The results from laboratory analysis done were complete blood count (normocytic moderate anemia with hemoglobin level of 10 g/dL and a mean corpuscular volume 87 fl., other cells' count were within normal ranges), serum for syphilis antibodies by Venereal Disease Research Laboratory (nonreactive), HIV rapid serological test (negative), scrotal and ocular ulcers' swabs for Gram staining (no bacteria found), renal function test (normal range), random blood glucose (5.1 mmol/L), and Pathergy test (negative). Oesophago-gastroduedenoscopy was also performed and was normal. The diagnosis of BD was made according to the ISGBD [9] basing on the presence of recurrent oral aphthae (>3 times in 1 year) together with recurrent genital aphthae and posterior uveitis with conjunctivitis.

We treated this patient with intravenous dexamethasone 12 mg 8 hourly for 5 days followed by oral prednisolone 30 mg 12 hourly for 30 days then tapered gradually over 30 days. We also gave erythromycin eye ointment two drops 8 hourly for 7 days. Toward the end of the first week of corticosteroid therapy, the patient started improving significantly and the ulcers were completely healed after 18 days of medications.

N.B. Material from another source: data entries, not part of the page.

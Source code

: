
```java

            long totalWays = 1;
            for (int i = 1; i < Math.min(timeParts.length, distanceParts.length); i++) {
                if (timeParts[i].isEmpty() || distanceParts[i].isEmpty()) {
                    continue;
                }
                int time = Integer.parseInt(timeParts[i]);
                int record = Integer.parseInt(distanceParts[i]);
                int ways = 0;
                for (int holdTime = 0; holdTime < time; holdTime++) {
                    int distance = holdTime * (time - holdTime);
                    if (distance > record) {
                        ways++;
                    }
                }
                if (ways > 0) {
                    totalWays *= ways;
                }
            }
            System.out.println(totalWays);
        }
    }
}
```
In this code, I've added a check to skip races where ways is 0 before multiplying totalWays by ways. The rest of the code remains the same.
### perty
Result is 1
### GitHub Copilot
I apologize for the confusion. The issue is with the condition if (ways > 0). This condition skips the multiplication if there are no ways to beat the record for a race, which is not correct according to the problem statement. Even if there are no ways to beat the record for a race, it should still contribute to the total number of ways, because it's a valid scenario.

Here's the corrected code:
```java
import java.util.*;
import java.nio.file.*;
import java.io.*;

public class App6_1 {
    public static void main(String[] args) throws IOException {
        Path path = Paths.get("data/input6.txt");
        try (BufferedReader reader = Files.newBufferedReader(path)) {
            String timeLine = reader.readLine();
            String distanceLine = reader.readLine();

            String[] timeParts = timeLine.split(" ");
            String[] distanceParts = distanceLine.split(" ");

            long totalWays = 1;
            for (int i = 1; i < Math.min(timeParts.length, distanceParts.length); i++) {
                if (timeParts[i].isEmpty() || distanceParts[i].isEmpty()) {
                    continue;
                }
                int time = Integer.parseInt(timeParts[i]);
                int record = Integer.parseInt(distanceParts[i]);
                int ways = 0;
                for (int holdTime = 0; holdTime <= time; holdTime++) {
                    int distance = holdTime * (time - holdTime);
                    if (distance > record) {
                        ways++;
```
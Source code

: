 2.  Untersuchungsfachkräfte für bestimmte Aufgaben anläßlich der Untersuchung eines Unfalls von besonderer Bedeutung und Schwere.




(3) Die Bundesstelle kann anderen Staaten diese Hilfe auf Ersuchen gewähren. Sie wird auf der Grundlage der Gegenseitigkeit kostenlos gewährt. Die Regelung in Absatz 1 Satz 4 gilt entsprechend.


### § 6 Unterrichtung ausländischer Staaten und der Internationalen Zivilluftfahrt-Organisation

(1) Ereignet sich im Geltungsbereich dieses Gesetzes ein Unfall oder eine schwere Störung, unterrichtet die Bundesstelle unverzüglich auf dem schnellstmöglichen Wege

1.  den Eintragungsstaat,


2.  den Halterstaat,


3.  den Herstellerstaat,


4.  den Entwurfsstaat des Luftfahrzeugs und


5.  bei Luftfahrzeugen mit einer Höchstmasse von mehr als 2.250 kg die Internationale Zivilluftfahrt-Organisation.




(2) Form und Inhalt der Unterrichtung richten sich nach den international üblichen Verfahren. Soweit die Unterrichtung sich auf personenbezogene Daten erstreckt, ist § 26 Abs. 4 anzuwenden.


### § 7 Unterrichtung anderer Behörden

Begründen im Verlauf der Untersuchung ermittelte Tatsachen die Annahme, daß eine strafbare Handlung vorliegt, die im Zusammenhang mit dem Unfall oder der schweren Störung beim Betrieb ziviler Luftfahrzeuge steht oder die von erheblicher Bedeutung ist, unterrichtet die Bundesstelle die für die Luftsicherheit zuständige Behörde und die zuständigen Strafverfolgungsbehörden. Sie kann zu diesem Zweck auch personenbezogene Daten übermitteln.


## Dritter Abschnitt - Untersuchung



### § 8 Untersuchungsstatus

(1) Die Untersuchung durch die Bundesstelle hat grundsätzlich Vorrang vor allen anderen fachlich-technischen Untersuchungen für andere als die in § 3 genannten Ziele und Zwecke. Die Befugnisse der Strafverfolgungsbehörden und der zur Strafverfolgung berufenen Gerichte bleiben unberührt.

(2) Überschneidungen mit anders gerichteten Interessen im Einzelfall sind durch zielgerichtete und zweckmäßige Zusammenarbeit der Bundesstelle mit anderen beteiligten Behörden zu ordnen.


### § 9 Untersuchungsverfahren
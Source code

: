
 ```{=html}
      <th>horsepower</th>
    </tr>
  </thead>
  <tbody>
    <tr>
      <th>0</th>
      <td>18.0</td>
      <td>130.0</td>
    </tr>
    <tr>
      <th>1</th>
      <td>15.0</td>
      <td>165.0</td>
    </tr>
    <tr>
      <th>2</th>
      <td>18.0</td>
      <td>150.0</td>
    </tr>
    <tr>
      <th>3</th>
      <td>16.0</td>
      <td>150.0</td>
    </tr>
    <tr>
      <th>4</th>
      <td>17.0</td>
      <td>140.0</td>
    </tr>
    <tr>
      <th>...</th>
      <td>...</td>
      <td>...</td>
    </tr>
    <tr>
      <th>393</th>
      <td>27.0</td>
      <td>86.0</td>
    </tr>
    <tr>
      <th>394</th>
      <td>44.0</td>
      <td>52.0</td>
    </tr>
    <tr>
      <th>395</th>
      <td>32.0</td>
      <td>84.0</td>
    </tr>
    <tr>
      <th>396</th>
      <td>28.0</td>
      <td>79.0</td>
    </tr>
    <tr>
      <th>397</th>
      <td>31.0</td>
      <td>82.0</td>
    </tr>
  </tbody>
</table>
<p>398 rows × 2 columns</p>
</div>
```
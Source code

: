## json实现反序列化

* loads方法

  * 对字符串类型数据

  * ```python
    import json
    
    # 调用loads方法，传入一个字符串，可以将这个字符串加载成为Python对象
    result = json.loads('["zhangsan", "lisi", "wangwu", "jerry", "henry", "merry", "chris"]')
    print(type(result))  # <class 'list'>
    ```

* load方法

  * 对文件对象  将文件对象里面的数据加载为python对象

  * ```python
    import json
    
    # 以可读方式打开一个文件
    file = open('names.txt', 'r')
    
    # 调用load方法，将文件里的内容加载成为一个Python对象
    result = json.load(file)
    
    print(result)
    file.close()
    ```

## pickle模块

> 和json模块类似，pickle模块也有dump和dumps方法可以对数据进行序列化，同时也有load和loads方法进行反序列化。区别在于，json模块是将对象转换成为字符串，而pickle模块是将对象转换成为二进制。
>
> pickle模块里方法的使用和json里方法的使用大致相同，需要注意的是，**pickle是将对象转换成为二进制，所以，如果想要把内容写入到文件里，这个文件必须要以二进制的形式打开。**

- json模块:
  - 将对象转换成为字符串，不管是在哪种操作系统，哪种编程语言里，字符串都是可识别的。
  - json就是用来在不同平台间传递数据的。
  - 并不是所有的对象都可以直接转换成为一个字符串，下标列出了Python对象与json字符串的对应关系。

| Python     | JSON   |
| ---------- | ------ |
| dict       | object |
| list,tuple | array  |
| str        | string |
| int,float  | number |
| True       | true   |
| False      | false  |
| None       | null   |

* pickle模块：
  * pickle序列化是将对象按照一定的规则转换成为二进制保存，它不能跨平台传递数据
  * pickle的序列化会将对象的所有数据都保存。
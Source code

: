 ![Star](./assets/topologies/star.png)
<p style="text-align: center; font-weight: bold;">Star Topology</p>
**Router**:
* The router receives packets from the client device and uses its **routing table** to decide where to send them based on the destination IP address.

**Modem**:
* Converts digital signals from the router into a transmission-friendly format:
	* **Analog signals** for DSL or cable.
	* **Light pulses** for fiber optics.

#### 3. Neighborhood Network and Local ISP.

The patient was discharged from the hospital on day 21. He was followed up in the outpatient clinic on days 30, 60, and 90 as well as at sixth month and 1 year and without any recurrence of the ulcers or conjunctivitis (Fig. 2).

image

Figure 2. Pictures of the (A) eyelids and (B) scrotum showing good response to therapy 1 month after the initiation of corticosteroid therapy.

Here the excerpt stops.